Cruel Legacy (Cruel 3)
My fingers reflexively reached for the envelope. I set down the scotch and tore open the top flap. When I turned it upside down, a metal lock fell into my hand, and a small note fluttered into my lap.
I flipped the gold lock over and looked at it in shock. A small smile playing on my lips. It was the love lock that I’d given Natalie all those years ago. The P & N I’d scrawled elegantly in Sharpie on the front.
I’d been such a con artist at the time. Doing anything to earn her trust and devotion. I enjoyed it as much for the manipulation as her pure joy in it. She didn’t know what I was doing, and looking back, maybe I didn’t either. I saw something different in her then. I didn’t need the full night to walk the city with her to get in her pants. But I had done it anyway because I couldn’t get enough of her. Here was the evidence of the young love that had struck me before I even knew its real purpose.
My fingers curled around the metal, holding it tight in my palm. If this was here, that meant…Natalie was here.
My heart thumped in my chest as I retrieved the forgotten note.
It all started on a park bench in Paris.
Meet me?
—Nat
She’d flown all the way to Paris? And just left a note and the lock?
I downed the rest of my scotch and grabbed my jacket before I gave it more thought. If she was here, then I wasn’t going to make her wait. She’d likely already been there for hours, considering the package had been delivered earlier that morning.
As I strode out of the lobby and into the bright light of day, I had no idea what I was going to say. What she’d done…was every bit as awful as I’d blamed her for. I’d been just as bad. And I’d helped her get there.
But that didn’t mean I was ready to forgive her or move on from it. I needed to see her though. Needed to know what she was thinking by flying out here. Did she think that she could change my mind about it all if she spent the money and surprised me? I’d told her we could talk after Paris. I didn’t yet know if her arriving here early was a good or a bad thing.
I’d have to decide that when I saw her. Decide what to do about it all.
I hopped into the first available cab and gave them directions to the Tuileries Garden in front of the Louvre. This had all started after we ran out of the Palais Garnier and down near the waterfront. I was amazed she still remembered which one it was. But perhaps that night was branded on her memory as much as it was mine.
After paying the taxi, I walked through the garden, which was still alive with tourists exploring the grounds. When we’d come here, it had been one or two in the morning, and we’d had the place to ourselves. I navigated around the crowds and came up the back way to our park bench. I didn’t want her to see me first.
Then she came into view. All orange-patterned wide-leg pants tucked up underneath her as she sat cross-legged on the park bench. Her shirt was a flowy white gauzy material that I’d seen her wear dozens of times when we lived together in the Hamptons. Her silvery-white hair was piled high on the top of her head. An oversize bun flopping off to the right without a care in the world. In her lap was her computer as she typed furiously into an open document.
It was like stepping back in time. And seeing the bohemian vision who had put a spell on me straight out of the Atlantic. The goddess who knew herself and didn’t care an ounce what anyone else thought of who she was.

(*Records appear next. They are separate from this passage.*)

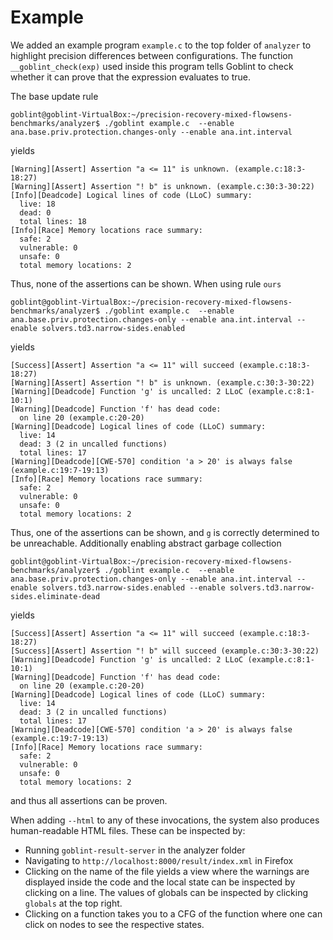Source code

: # Example

We added an example program `example.c` to the top folder of `analyzer` to highlight precision differences between configurations.
The function `__goblint_check(exp)` used inside this program tells Goblint to check whether it can prove that the expression evaluates to true.

The base update rule

```
goblint@goblint-VirtualBox:~/precision-recovery-mixed-flowsens-benchmarks/analyzer$ ./goblint example.c  --enable ana.base.priv.protection.changes-only --enable ana.int.interval
```

yields

```
[Warning][Assert] Assertion "a <= 11" is unknown. (example.c:18:3-18:27)
[Warning][Assert] Assertion "! b" is unknown. (example.c:30:3-30:22)
[Info][Deadcode] Logical lines of code (LLoC) summary:
  live: 18
  dead: 0
  total lines: 18
[Info][Race] Memory locations race summary:
  safe: 2
  vulnerable: 0
  unsafe: 0
  total memory locations: 2
```

Thus, none of the assertions can be shown. When using rule `ours`

```
goblint@goblint-VirtualBox:~/precision-recovery-mixed-flowsens-benchmarks/analyzer$ ./goblint example.c  --enable ana.base.priv.protection.changes-only --enable ana.int.interval --enable solvers.td3.narrow-sides.enabled
```

yields

```
[Success][Assert] Assertion "a <= 11" will succeed (example.c:18:3-18:27)
[Warning][Assert] Assertion "! b" is unknown. (example.c:30:3-30:22)
[Warning][Deadcode] Function 'g' is uncalled: 2 LLoC (example.c:8:1-10:1)
[Warning][Deadcode] Function 'f' has dead code:
  on line 20 (example.c:20-20)
[Warning][Deadcode] Logical lines of code (LLoC) summary:
  live: 14
  dead: 3 (2 in uncalled functions)
  total lines: 17
[Warning][Deadcode][CWE-570] condition 'a > 20' is always false (example.c:19:7-19:13)
[Info][Race] Memory locations race summary:
  safe: 2
  vulnerable: 0
  unsafe: 0
  total memory locations: 2
```

Thus, one of the assertions can be shown, and `g` is correctly determined to be unreachable.
Additionally enabling abstract garbage collection

```
goblint@goblint-VirtualBox:~/precision-recovery-mixed-flowsens-benchmarks/analyzer$ ./goblint example.c  --enable ana.base.priv.protection.changes-only --enable ana.int.interval --enable solvers.td3.narrow-sides.enabled --enable solvers.td3.narrow-sides.eliminate-dead
```

yields

```
[Success][Assert] Assertion "a <= 11" will succeed (example.c:18:3-18:27)
[Success][Assert] Assertion "! b" will succeed (example.c:30:3-30:22)
[Warning][Deadcode] Function 'g' is uncalled: 2 LLoC (example.c:8:1-10:1)
[Warning][Deadcode] Function 'f' has dead code:
  on line 20 (example.c:20-20)
[Warning][Deadcode] Logical lines of code (LLoC) summary:
  live: 14
  dead: 3 (2 in uncalled functions)
  total lines: 17
[Warning][Deadcode][CWE-570] condition 'a > 20' is always false (example.c:19:7-19:13)
[Info][Race] Memory locations race summary:
  safe: 2
  vulnerable: 0
  unsafe: 0
  total memory locations: 2
```

and thus all assertions can be proven.

When adding `--html` to any of these invocations, the system also produces human-readable HTML files. These can be inspected by:
- Running `goblint-result-server` in the analyzer folder
- Navigating to `http://localhost:8000/result/index.xml` in Firefox
- Clicking on the name of the file yields a view where the warnings are displayed inside the code and the local state can be inspected by clicking on a line. The values of globals can be inspected by clicking `globals` at the top right.
- Clicking on a function takes you to a CFG of the function where one can click on nodes to see the respective states.
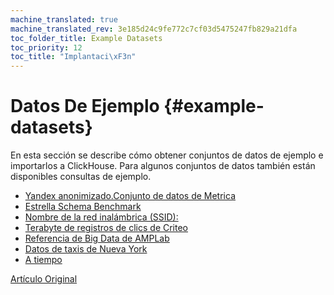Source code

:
```yaml
---
machine_translated: true
machine_translated_rev: 3e185d24c9fe772c7cf03d5475247fb829a21dfa
toc_folder_title: Example Datasets
toc_priority: 12
toc_title: "Implantaci\xF3n"
---
```


# Datos De Ejemplo {#example-datasets}

En esta sección se describe cómo obtener conjuntos de datos de ejemplo e importarlos a ClickHouse.
Para algunos conjuntos de datos también están disponibles consultas de ejemplo.

-   [Yandex anonimizado.Conjunto de datos de Metrica](metrica.md)
-   [Estrella Schema Benchmark](star_schema.md)
-   [Nombre de la red inalámbrica (SSID):](wikistat.md)
-   [Terabyte de registros de clics de Criteo](criteo.md)
-   [Referencia de Big Data de AMPLab](amplab_benchmark.md)
-   [Datos de taxis de Nueva York](nyc_taxi.md)
-   [A tiempo](ontime.md)

[Artículo Original](https://clickhouse.tech/docs/en/getting_started/example_datasets) <!--hide-->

I’d stalled when I saw her.
But then I took her in…really took her in.
I smiled.
And moved toward the Natalie I’d first fallen in love with.
Chapter 40
Natalie
Maybe he wasn’t coming.
I hadn’t really considered that when I put this plan in place. He could be furious with me and wouldn’t appreciate that I’d flown all the way here and wrecked his plans. I chewed on the end of my pen and stared down at my open document. This was stressing me the fuck out. I’d been so confident when I got on that plane.
I tossed the pen onto my open notebook next to me and went back to typing on my computer, working on the new book. I couldn’t do anything about whether or not Penn would show. I couldn’t make him spring up out of nothing. The only thing I could control was this right here. And I was going to keep writing until he showed. Or didn’t.